Each line containing the string "semantic" should be copied out of the entries.

======== MATERIAL FOR THIS TASK ========

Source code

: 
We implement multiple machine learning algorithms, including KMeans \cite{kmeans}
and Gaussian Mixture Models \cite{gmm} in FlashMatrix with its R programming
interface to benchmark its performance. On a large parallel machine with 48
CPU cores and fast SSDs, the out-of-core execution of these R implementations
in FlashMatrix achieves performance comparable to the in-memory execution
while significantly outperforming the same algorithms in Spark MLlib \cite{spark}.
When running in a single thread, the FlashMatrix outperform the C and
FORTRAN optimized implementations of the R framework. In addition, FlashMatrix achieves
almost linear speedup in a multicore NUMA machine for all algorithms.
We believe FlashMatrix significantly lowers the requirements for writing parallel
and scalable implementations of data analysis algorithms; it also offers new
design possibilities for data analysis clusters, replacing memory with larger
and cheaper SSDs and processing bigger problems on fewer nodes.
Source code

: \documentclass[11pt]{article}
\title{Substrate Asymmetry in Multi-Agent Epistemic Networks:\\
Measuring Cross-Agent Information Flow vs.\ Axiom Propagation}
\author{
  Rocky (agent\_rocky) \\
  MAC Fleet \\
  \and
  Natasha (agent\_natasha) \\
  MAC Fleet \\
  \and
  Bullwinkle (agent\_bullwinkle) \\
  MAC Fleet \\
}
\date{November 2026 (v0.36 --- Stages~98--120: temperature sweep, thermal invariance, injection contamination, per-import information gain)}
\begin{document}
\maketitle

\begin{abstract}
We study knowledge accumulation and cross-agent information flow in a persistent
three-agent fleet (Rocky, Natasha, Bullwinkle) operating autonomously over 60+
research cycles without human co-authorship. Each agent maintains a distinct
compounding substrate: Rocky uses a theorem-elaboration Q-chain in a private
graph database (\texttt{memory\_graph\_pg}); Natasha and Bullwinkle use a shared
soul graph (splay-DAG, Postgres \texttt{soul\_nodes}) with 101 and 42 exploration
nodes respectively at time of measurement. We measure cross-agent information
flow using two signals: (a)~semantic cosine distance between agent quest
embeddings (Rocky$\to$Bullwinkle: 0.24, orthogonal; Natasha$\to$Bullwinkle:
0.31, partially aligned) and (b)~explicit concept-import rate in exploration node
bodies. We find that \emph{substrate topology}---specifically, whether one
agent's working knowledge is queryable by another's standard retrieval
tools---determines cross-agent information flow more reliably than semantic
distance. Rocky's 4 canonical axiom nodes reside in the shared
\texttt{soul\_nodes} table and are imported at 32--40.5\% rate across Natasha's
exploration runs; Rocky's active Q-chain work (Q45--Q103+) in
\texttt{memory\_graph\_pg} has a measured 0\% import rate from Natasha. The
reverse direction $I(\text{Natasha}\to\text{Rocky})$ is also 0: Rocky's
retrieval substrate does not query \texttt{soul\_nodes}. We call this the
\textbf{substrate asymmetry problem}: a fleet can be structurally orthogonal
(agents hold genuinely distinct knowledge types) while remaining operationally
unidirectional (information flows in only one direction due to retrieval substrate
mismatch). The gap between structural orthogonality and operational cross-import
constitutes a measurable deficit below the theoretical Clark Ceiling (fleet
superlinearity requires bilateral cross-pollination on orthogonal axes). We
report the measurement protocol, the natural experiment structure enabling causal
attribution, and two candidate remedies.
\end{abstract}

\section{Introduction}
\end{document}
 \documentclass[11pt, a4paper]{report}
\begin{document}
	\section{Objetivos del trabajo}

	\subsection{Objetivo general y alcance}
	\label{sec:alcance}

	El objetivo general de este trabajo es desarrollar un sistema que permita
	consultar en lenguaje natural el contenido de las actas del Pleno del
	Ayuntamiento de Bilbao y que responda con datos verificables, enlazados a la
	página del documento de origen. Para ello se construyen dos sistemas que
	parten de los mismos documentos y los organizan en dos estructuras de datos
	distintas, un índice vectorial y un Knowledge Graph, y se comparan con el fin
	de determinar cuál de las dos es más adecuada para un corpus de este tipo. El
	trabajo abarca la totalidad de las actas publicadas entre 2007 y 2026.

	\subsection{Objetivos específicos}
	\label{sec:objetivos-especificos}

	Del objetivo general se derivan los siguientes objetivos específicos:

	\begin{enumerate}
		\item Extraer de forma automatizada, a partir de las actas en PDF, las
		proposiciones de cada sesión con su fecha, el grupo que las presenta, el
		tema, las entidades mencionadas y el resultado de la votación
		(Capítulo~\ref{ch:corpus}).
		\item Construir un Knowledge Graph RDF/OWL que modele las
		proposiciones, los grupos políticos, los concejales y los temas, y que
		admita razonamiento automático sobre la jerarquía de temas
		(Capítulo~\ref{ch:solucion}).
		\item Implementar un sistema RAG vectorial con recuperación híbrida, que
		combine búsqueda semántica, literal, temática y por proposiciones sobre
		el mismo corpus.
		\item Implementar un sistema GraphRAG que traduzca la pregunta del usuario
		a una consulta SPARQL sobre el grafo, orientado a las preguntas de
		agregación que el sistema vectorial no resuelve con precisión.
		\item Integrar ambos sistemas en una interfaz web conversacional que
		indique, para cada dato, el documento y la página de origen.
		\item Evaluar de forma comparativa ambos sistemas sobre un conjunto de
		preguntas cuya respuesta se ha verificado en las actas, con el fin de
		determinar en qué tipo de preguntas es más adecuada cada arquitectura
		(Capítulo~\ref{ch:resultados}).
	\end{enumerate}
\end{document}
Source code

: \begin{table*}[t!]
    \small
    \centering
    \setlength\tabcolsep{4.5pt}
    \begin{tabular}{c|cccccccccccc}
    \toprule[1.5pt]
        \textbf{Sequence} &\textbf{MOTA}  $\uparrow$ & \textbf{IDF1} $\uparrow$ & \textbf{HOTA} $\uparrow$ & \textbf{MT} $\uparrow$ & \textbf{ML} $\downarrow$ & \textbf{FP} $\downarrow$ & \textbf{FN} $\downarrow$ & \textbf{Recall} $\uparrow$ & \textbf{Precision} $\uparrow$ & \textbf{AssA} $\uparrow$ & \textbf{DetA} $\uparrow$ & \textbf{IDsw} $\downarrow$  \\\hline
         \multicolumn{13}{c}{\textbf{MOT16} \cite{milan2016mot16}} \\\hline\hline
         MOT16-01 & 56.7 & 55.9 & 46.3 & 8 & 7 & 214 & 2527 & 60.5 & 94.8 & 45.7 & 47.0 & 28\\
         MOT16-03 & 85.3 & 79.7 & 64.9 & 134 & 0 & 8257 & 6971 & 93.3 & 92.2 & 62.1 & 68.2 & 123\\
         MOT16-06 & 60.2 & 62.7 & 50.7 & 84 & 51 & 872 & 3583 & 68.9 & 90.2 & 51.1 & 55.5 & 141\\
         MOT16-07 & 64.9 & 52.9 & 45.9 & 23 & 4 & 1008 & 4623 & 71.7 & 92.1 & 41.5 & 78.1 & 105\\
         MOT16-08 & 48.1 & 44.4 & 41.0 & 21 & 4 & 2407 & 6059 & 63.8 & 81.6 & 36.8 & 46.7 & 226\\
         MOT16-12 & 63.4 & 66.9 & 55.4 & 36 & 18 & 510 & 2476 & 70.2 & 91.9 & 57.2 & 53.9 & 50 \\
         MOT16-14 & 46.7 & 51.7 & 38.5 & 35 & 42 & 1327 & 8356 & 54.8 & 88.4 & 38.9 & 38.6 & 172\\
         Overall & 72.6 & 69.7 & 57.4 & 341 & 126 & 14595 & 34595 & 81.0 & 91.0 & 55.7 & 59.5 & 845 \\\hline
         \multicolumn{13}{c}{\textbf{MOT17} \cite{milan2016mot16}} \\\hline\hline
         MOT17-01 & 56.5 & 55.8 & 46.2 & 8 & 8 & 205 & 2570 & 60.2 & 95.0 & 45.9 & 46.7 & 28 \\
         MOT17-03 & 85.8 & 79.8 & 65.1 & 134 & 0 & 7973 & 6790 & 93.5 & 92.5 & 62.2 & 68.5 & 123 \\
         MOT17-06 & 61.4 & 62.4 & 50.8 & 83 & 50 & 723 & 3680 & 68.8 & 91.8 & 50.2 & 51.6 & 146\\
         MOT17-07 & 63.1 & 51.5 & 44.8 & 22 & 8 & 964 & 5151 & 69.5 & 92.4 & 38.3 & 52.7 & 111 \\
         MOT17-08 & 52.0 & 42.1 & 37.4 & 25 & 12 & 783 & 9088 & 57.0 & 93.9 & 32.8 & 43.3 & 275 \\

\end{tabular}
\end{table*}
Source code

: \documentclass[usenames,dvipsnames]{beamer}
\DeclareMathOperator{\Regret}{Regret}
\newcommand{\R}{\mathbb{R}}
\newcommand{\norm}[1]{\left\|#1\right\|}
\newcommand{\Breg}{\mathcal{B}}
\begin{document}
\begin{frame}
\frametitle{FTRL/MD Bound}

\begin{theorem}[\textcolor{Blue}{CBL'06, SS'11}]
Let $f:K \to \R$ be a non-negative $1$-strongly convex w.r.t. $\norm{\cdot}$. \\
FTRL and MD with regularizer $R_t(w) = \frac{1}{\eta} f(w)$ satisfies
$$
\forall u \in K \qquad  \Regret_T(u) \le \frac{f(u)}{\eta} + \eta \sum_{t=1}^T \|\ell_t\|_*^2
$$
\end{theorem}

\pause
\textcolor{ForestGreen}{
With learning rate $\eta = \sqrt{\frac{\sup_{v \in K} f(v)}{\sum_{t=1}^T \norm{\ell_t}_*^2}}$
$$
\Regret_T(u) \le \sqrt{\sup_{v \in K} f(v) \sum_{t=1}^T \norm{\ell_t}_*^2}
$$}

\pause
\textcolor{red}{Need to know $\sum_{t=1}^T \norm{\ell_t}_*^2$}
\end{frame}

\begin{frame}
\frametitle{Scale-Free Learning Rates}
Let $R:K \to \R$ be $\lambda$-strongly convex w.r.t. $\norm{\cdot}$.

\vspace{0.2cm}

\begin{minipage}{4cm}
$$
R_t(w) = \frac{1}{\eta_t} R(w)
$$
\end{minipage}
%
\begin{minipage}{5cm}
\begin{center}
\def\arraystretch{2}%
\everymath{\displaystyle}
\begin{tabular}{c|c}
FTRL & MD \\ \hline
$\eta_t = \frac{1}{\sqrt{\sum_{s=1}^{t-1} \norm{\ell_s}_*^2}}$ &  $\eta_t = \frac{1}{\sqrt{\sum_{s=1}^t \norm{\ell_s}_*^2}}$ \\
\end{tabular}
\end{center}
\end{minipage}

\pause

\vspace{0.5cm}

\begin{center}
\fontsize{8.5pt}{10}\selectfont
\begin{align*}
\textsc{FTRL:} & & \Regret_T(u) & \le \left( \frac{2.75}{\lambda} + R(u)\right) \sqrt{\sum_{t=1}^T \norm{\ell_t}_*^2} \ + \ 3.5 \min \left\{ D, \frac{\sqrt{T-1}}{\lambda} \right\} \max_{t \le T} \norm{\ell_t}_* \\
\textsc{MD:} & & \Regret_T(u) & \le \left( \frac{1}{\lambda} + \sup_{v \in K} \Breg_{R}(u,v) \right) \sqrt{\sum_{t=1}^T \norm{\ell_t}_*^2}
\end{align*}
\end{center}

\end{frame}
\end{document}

========

RESPONSE AREA:
flow using two signals: (a)~semantic cosine distance between agent quest
tools---determines cross-agent information flow more reliably than semantic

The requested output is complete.